ACTION ITEM:
A stretch of the entries below is to be set down exactly, running from the line with "with $m = 3$" through the line with "compressed any longer?", both included, and no other line.

*** Begin section ***

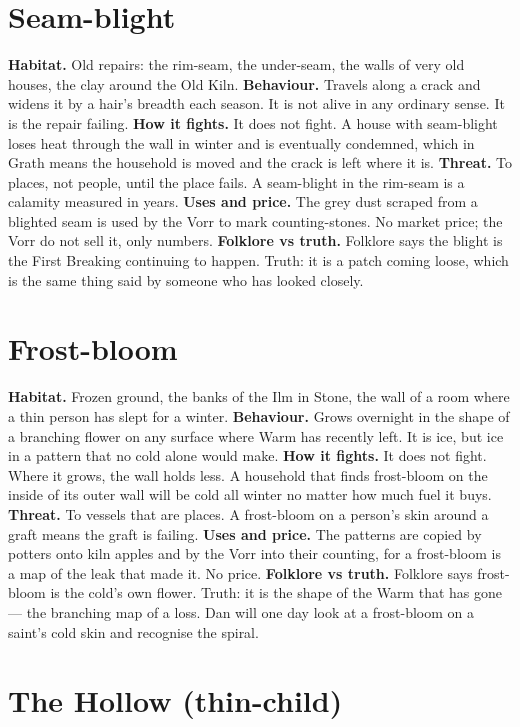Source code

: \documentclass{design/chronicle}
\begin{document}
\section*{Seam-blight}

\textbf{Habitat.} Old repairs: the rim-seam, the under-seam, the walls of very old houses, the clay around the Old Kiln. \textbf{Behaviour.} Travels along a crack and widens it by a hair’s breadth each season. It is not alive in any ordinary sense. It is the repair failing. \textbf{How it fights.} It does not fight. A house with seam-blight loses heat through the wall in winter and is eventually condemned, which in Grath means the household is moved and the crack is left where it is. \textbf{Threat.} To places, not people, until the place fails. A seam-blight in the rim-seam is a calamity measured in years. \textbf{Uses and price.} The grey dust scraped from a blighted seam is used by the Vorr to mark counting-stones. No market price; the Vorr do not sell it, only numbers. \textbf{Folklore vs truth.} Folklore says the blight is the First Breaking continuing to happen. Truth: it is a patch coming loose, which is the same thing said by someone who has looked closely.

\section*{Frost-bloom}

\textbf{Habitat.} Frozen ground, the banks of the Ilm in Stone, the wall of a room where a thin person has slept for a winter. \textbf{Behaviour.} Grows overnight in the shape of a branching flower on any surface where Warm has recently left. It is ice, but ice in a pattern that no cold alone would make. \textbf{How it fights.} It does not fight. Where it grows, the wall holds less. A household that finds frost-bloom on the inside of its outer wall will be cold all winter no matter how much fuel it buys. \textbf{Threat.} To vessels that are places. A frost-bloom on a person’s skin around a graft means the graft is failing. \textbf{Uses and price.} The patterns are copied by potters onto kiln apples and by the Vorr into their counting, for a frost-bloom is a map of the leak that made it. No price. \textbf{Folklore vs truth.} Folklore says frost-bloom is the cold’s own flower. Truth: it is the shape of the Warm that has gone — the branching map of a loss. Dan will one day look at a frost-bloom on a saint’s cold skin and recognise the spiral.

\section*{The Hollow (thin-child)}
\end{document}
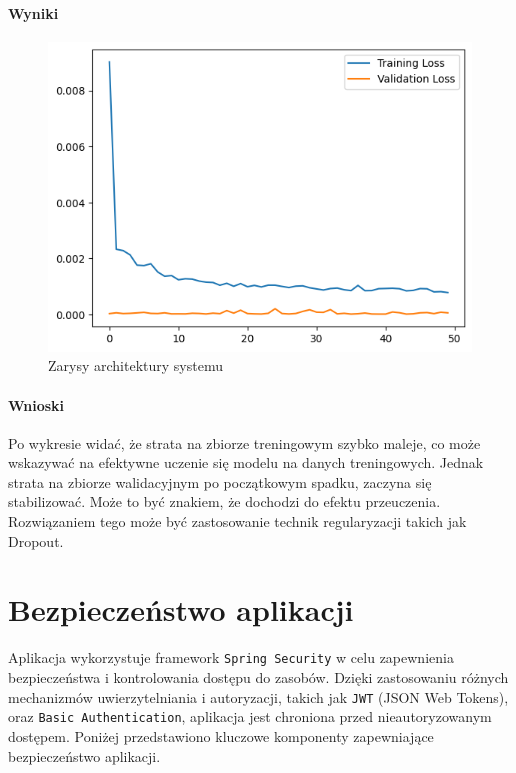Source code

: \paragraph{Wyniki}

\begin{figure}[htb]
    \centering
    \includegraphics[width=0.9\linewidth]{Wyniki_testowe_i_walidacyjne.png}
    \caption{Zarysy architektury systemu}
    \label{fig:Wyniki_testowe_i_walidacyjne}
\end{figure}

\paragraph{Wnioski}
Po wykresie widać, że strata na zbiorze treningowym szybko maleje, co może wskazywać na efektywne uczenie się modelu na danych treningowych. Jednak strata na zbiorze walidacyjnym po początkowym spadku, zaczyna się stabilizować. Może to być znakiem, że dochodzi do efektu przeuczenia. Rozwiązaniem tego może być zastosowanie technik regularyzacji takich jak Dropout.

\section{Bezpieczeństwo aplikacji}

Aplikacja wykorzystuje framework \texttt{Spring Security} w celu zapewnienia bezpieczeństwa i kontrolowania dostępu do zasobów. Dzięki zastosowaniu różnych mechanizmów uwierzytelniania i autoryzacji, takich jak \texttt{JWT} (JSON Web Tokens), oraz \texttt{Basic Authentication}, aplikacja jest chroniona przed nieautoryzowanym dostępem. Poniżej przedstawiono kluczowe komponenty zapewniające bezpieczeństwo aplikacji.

*** End section ***
*** Begin section ***

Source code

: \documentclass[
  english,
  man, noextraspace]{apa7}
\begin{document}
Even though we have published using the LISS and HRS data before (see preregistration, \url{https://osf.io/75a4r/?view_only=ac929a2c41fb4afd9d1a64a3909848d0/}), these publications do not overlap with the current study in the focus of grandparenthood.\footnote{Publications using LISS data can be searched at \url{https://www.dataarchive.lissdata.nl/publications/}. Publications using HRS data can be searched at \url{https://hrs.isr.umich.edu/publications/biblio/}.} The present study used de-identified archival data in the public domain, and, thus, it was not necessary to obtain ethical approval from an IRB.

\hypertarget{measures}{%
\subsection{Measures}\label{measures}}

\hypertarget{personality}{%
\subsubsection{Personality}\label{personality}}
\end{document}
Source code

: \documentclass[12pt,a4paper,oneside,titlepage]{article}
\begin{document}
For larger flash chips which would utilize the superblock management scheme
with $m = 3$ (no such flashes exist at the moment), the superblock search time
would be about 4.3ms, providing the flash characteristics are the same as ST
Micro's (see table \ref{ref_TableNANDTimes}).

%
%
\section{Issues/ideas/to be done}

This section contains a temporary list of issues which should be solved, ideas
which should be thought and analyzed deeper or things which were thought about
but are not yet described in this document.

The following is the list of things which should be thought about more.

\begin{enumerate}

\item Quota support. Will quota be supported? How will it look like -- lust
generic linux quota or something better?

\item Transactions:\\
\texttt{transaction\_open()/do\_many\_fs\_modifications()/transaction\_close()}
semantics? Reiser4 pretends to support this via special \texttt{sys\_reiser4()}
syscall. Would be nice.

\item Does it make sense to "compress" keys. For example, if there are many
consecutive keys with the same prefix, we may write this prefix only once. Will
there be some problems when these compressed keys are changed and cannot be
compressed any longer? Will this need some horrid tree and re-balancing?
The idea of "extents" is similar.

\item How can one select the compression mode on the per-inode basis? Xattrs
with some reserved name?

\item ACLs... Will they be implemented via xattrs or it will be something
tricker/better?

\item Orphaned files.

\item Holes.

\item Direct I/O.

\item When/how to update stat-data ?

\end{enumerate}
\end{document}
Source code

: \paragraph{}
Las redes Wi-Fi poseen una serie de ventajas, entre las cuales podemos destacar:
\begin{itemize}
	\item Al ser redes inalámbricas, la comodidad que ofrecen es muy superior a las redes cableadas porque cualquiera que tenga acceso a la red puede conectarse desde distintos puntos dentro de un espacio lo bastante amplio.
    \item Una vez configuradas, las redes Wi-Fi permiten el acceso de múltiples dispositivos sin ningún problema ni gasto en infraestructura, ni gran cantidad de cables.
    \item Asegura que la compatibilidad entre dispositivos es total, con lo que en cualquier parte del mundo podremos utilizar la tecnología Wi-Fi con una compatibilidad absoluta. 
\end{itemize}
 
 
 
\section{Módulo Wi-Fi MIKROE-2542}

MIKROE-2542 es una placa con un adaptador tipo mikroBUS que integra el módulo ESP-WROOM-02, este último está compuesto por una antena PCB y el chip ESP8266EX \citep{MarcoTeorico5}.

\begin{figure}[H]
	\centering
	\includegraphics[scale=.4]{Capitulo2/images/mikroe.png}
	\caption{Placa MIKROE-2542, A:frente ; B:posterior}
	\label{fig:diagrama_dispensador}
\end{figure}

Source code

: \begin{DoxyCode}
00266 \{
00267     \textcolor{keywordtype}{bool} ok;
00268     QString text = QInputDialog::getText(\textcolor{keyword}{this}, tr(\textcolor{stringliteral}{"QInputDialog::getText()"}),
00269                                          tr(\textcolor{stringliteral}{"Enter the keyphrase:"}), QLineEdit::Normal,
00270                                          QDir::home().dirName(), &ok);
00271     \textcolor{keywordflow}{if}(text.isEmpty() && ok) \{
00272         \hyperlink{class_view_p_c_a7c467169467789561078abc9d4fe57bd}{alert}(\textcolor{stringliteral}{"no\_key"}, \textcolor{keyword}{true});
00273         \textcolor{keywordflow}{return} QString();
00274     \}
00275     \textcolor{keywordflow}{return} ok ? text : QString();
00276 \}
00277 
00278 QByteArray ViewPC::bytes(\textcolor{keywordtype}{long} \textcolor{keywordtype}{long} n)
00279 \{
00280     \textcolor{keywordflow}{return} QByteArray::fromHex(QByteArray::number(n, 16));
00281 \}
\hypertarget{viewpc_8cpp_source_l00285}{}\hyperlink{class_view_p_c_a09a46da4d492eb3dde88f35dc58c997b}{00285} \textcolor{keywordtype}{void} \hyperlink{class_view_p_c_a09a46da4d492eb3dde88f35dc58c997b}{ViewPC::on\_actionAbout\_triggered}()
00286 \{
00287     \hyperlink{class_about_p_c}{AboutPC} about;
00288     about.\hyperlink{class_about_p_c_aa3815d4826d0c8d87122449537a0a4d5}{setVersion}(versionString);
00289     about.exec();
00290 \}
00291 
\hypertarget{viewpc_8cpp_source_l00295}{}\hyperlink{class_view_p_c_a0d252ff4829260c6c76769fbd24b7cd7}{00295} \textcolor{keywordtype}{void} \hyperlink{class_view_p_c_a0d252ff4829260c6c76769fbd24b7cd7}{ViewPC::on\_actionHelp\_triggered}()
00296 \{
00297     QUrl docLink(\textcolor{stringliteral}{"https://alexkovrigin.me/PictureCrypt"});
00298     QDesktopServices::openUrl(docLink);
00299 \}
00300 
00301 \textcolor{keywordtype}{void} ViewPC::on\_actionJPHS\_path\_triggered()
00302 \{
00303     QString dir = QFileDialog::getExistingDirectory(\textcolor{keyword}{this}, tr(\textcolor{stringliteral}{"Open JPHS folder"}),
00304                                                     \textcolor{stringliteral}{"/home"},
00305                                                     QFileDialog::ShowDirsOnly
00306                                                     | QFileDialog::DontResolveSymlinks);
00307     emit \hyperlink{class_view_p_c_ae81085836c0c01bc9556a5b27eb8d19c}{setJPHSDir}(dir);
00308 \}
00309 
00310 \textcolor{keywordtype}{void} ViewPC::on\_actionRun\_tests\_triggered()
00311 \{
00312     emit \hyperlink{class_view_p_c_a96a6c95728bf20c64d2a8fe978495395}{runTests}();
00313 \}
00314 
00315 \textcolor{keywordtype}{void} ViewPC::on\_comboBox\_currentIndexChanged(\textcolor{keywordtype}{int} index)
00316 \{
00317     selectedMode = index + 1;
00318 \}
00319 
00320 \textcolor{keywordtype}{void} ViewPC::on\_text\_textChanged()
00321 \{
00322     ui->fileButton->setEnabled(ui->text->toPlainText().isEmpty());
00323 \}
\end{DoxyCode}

*** End section ***
*** Begin section ***

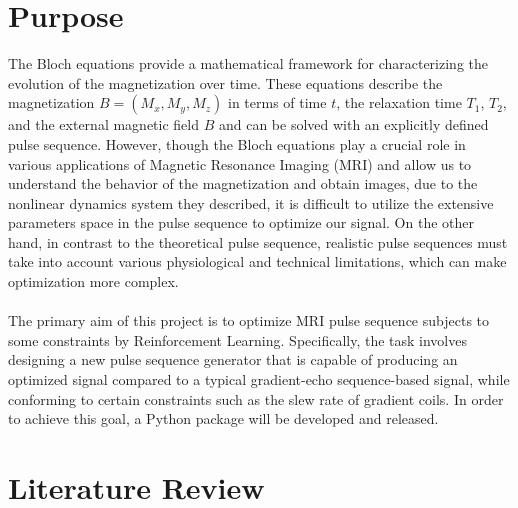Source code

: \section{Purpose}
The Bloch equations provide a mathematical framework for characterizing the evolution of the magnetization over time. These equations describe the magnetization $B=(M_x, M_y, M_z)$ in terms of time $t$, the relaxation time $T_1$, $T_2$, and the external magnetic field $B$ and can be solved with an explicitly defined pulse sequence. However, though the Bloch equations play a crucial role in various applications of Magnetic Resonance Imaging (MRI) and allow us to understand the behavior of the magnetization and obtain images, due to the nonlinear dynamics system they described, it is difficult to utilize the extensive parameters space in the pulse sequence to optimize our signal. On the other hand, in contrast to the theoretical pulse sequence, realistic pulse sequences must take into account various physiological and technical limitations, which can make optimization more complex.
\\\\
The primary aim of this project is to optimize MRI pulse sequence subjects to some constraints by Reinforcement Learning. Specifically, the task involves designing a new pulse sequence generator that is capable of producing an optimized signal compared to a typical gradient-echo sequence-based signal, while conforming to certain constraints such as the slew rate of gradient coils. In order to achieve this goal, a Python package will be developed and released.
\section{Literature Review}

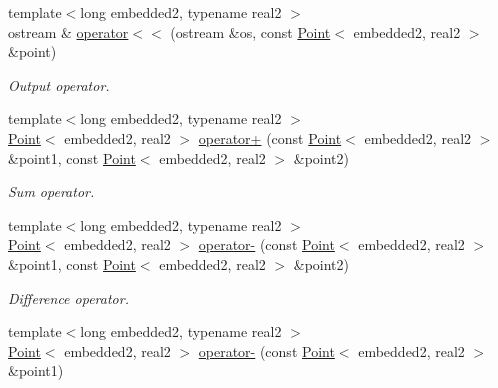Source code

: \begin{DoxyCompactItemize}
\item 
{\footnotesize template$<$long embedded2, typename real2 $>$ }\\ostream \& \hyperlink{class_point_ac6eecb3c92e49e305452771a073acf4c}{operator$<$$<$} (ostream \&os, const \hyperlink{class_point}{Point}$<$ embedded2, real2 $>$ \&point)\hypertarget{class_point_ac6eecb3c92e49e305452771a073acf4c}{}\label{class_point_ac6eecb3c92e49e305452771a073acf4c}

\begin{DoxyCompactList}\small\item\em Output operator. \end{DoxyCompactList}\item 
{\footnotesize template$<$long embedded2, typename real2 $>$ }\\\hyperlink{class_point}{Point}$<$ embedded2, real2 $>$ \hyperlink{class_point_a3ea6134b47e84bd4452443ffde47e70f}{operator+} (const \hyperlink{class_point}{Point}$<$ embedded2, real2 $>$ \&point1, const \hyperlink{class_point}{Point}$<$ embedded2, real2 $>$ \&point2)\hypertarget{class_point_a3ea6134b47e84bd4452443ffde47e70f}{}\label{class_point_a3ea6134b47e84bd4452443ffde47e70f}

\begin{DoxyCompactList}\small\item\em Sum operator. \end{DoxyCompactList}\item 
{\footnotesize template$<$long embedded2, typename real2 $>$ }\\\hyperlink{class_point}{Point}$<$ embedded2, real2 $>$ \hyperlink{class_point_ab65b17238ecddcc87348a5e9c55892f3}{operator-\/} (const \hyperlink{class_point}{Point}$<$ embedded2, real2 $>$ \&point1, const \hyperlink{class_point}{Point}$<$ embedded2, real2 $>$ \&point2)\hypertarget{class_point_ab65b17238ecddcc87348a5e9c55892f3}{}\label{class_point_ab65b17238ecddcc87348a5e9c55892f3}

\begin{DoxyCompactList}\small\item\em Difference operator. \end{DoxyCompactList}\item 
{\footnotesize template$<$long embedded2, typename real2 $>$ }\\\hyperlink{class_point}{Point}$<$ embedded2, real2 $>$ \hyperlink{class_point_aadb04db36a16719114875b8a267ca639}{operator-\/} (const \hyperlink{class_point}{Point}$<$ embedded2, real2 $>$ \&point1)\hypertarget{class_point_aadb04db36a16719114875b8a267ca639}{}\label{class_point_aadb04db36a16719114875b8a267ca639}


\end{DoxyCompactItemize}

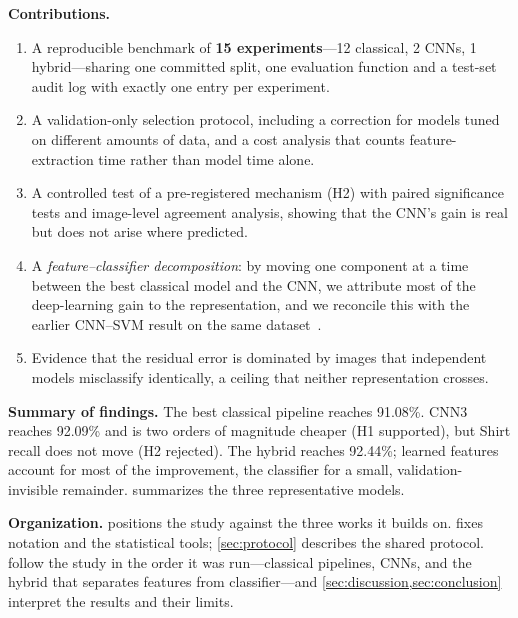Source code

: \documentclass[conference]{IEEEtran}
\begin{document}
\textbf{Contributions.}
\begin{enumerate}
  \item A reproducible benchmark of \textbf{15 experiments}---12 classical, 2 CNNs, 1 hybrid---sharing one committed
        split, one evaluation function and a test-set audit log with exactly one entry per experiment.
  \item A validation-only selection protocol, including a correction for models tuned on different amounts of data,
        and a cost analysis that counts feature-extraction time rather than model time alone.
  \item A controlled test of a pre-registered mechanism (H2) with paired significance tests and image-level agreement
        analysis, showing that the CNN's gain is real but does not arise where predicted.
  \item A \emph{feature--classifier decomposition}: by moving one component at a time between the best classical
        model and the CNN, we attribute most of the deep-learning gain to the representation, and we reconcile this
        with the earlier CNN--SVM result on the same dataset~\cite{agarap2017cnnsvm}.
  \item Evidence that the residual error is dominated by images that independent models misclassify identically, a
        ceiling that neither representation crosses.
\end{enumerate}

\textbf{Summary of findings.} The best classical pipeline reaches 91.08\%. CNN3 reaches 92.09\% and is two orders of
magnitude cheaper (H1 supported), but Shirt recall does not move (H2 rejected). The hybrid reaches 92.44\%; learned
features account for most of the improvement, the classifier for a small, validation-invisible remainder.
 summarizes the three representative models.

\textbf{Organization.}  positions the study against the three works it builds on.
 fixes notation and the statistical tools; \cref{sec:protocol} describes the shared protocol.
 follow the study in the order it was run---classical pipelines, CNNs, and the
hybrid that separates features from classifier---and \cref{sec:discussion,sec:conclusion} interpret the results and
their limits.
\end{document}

*** End section ***

EXPECTED ANSWER:
with $m = 3$ (no such flashes exist at the moment), the superblock search time
would be about 4.3ms, providing the flash characteristics are the same as ST
Micro's (see table \ref{ref_TableNANDTimes}).

%
%
\section{Issues/ideas/to be done}

This section contains a temporary list of issues which should be solved, ideas
which should be thought and analyzed deeper or things which were thought about
but are not yet described in this document.

The following is the list of things which should be thought about more.

\begin{enumerate}

\item Quota support. Will quota be supported? How will it look like -- lust
generic linux quota or something better?

\item Transactions:\\
\texttt{transaction\_open()/do\_many\_fs\_modifications()/transaction\_close()}
semantics? Reiser4 pretends to support this via special \texttt{sys\_reiser4()}
syscall. Would be nice.

\item Does it make sense to "compress" keys. For example, if there are many
consecutive keys with the same prefix, we may write this prefix only once. Will
there be some problems when these compressed keys are changed and cannot be
compressed any longer? Will this need some horrid tree and re-balancing?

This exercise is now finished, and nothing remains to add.